Martinez-Salido after then the main...


----------



## Tage_West (May 16, 2013)

bbbrrrrrrrrrrr BADOUUUUU


ANTEEE UP!!!







would like groves to get this. homeboy, lives in hammersmith, 267 bus takes 10 minutes. he pracitcally lives in the house.


----------



## allenko1 (Jun 27, 2012)

oooooooooooooooohhhhhhhhhh....


----------



## Divi253 (Jun 4, 2013)

Shit!


----------



## bballchump11 (May 17, 2013)

What a card


----------



## Sister Sledge (Oct 22, 2012)

Jack is coming along nicely.


----------



## Windmiller (Jun 6, 2013)

Groves cannot take a punch, super fragile which is going to kill him when he inevitably gasses out


----------



## Divi253 (Jun 4, 2013)

allenko1 said:


> Martinez-Salido after then the main...


Appreciate it


----------



## BoxingGenius27 (Jun 8, 2013)

I fucking HATE Byrd!!!

Why the extra 2-3 second delay?


----------



## Doc (Jun 6, 2013)

Groves punching form is so odd.

Sent from my SM-N920T using Tapatalk


----------



## Tage_West (May 16, 2013)

10-8 jack

groves down, he looked almost out of it there, lucky jack went to the wrong corner.


----------



## artful (May 10, 2013)

What the fuck is up with Groves he looks so slow and his power doesnt look like its there.


----------



## Tage_West (May 16, 2013)

artful said:


> What the fuck is up with Groves he looks so slow and his power doesnt look like its there.
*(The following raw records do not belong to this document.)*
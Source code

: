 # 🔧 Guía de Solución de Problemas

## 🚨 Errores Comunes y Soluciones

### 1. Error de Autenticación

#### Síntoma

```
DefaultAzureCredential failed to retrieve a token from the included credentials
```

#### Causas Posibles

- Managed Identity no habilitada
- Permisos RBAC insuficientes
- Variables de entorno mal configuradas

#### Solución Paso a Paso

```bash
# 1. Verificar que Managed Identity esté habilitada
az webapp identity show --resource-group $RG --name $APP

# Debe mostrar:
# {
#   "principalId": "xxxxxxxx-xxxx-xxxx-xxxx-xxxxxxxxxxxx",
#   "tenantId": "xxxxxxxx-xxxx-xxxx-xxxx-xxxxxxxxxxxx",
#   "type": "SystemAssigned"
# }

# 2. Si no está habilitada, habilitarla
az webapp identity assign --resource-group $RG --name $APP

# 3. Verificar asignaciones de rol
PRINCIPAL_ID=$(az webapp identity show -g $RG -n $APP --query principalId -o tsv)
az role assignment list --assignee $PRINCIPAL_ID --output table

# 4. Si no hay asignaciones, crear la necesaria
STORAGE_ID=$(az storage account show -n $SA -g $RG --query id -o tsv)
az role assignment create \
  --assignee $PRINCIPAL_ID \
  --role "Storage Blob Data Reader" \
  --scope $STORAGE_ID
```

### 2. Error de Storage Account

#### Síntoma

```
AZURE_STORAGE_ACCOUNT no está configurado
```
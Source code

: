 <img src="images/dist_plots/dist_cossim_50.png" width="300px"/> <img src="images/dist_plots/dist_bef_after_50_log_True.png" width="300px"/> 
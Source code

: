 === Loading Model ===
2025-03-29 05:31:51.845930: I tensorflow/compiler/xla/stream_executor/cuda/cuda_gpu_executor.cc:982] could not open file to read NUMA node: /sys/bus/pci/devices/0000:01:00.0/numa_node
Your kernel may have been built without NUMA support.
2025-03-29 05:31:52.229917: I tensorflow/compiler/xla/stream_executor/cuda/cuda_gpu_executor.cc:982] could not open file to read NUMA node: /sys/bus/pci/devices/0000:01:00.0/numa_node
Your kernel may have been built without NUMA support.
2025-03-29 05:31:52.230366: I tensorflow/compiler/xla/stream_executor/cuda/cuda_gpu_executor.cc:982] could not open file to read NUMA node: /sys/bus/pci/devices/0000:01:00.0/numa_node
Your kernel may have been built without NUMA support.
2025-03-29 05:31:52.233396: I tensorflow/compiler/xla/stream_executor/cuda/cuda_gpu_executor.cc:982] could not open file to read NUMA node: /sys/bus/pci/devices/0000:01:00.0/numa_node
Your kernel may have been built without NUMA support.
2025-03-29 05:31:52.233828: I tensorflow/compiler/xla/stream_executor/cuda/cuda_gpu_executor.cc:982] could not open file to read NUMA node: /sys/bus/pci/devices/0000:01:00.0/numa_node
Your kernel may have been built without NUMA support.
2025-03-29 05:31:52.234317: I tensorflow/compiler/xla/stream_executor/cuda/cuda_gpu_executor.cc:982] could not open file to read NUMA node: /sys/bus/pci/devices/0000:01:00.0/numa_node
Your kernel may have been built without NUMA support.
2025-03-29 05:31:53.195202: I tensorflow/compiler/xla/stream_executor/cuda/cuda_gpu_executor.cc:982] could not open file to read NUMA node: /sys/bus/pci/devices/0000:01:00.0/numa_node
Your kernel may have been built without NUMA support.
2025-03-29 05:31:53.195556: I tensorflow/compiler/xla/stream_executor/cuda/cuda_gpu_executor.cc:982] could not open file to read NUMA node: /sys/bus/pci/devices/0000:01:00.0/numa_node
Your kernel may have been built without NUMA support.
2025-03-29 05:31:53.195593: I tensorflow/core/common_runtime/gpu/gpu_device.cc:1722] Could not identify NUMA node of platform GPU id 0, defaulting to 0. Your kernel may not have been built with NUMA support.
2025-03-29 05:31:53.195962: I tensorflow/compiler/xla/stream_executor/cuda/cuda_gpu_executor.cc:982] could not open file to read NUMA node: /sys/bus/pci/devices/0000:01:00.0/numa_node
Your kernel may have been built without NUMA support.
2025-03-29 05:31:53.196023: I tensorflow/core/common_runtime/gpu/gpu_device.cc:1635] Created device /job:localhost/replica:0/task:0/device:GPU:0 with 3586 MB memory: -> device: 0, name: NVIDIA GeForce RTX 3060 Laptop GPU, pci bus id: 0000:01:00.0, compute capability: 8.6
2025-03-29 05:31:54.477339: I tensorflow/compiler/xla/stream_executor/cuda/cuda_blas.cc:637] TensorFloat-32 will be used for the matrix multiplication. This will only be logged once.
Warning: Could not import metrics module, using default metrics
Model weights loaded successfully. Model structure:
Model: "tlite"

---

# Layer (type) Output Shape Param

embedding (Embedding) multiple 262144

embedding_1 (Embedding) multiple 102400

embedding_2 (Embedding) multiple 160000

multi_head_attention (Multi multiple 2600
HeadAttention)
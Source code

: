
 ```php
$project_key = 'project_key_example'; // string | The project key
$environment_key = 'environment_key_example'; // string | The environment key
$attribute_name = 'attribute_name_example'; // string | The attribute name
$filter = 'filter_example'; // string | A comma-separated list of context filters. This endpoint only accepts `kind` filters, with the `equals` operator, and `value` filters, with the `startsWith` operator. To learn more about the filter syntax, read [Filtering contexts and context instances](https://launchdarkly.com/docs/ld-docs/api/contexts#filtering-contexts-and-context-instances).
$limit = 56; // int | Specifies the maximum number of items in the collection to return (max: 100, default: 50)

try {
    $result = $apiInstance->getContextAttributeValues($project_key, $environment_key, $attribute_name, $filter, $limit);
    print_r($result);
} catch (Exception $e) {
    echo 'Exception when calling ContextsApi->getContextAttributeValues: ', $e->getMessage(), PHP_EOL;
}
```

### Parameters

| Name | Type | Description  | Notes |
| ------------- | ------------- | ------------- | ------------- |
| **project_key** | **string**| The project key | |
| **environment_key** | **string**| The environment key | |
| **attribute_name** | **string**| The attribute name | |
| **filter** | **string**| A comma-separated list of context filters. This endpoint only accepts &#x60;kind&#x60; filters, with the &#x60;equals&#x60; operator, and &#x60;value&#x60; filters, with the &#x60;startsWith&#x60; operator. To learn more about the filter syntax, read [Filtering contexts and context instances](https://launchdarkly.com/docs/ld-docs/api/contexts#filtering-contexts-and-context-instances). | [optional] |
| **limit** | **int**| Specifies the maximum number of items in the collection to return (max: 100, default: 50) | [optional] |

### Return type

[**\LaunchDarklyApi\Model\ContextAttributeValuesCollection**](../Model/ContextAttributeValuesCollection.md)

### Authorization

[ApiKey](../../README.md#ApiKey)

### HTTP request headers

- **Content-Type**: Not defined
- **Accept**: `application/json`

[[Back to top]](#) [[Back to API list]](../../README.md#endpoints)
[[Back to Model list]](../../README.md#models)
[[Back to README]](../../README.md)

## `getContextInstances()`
to me his shoulders are too square, also his chin is just hanging out there while he his gloves are below the chin line. his punches from a-b are really quick but pulling his hands back take ages.

his right hand after a jab to the body is a danger for badou jack.


----------



## ChicoTheBoy (Jun 5, 2013)

I think Groves could be a pretty big star here in the USA...everyone loves an exciting white guy who can punch. From a marketing point of view.


----------



## Tage_West (May 16, 2013)

cool, i think groves is back in it. 
10-9
19-18 jack.


----------



## The Kraken (Apr 19, 2014)

"Another Jack the Ripper terrorises the Brits!!"


...smh

that's as bad as "the tsunami that hit the Phillipines, just hit Manny Pacquiao!!"


----------



## Sister Sledge (Oct 22, 2012)

Groves appears to be coming on.


----------



## Tage_West (May 16, 2013)

ChicoTheBoy said:


> I think Groves could be a pretty big star here in the USA...everyone loves an exciting white guy who can punch. From a marketing point of view.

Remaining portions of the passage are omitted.